[Python-Dev] adding Construct to the standard library?
Travis E. Oliphant
oliphant.travis at ieee.org
Tue Apr 25 07:41:41 CEST 2006
Greg Ewing wrote:
> Travis Oliphant wrote:
>
>> For what it's worth, NumPy also defines a data-type object which it
>> uses to describe the fundamental data-type of an array. In the context
>> of this thread it is also yet another way to describe a binary-packed
>> structure in Python.
>
> Maybe there should be a separate module providing
> a data-packing facility that ctypes, NumPy, etc.
> can all use (perhaps with their own domain-specific
> extensions to it).
>
> It does seem rather silly to have about 3 or 4
> different incompatible ways to do almost exactly
> the same thing (struct, ctypes, NumPy and now
> Construct).
I agree. Especially with ctypes and struct now in the standard library.

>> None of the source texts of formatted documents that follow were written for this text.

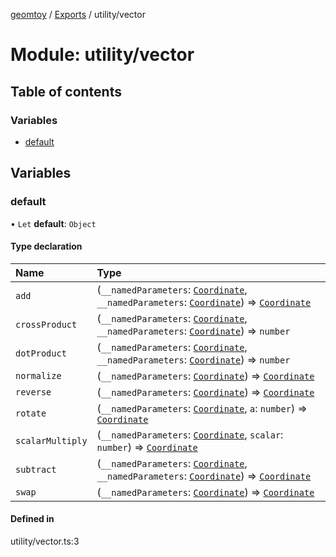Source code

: [geomtoy](../README.md) / [Exports](../modules.md) / utility/vector

# Module: utility/vector

## Table of contents

### Variables

- [default](utility_vector.md#default)

## Variables

### default

• `Let` **default**: `Object`

#### Type declaration

| Name | Type |
| :------ | :------ |
| `add` | (`__namedParameters`: [`Coordinate`](types.md#coordinate), `__namedParameters`: [`Coordinate`](types.md#coordinate)) => [`Coordinate`](types.md#coordinate) |
| `crossProduct` | (`__namedParameters`: [`Coordinate`](types.md#coordinate), `__namedParameters`: [`Coordinate`](types.md#coordinate)) => `number` |
| `dotProduct` | (`__namedParameters`: [`Coordinate`](types.md#coordinate), `__namedParameters`: [`Coordinate`](types.md#coordinate)) => `number` |
| `normalize` | (`__namedParameters`: [`Coordinate`](types.md#coordinate)) => [`Coordinate`](types.md#coordinate) |
| `reverse` | (`__namedParameters`: [`Coordinate`](types.md#coordinate)) => [`Coordinate`](types.md#coordinate) |
| `rotate` | (`__namedParameters`: [`Coordinate`](types.md#coordinate), `a`: `number`) => [`Coordinate`](types.md#coordinate) |
| `scalarMultiply` | (`__namedParameters`: [`Coordinate`](types.md#coordinate), `scalar`: `number`) => [`Coordinate`](types.md#coordinate) |
| `subtract` | (`__namedParameters`: [`Coordinate`](types.md#coordinate), `__namedParameters`: [`Coordinate`](types.md#coordinate)) => [`Coordinate`](types.md#coordinate) |
| `swap` | (`__namedParameters`: [`Coordinate`](types.md#coordinate)) => [`Coordinate`](types.md#coordinate) |

#### Defined in

utility/vector.ts:3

The problem, however, is that every module does something a little-bit
different with the object. NumPy needs a built-in object with at least
a few fields defined.
The idea of "specifying the data-type" is different then it's
representation to NumPy.
After looking at it, I'm not particularly fond of Construct's way to
specify data-types, but then again we've been developing the array
interface for just this purpose and so have some biased opinions.
Some kind of data-type specification would indeed be useful. NumPy
needs a built-in (i.e. written in C) data-type object internally. If
that builtin object were suitable generally then all the better.
For details, look at http://numeric.scipy.org/array_interface (in
particular the __array_descr__ field of the interface for what we came
up with last year over several months of discussion.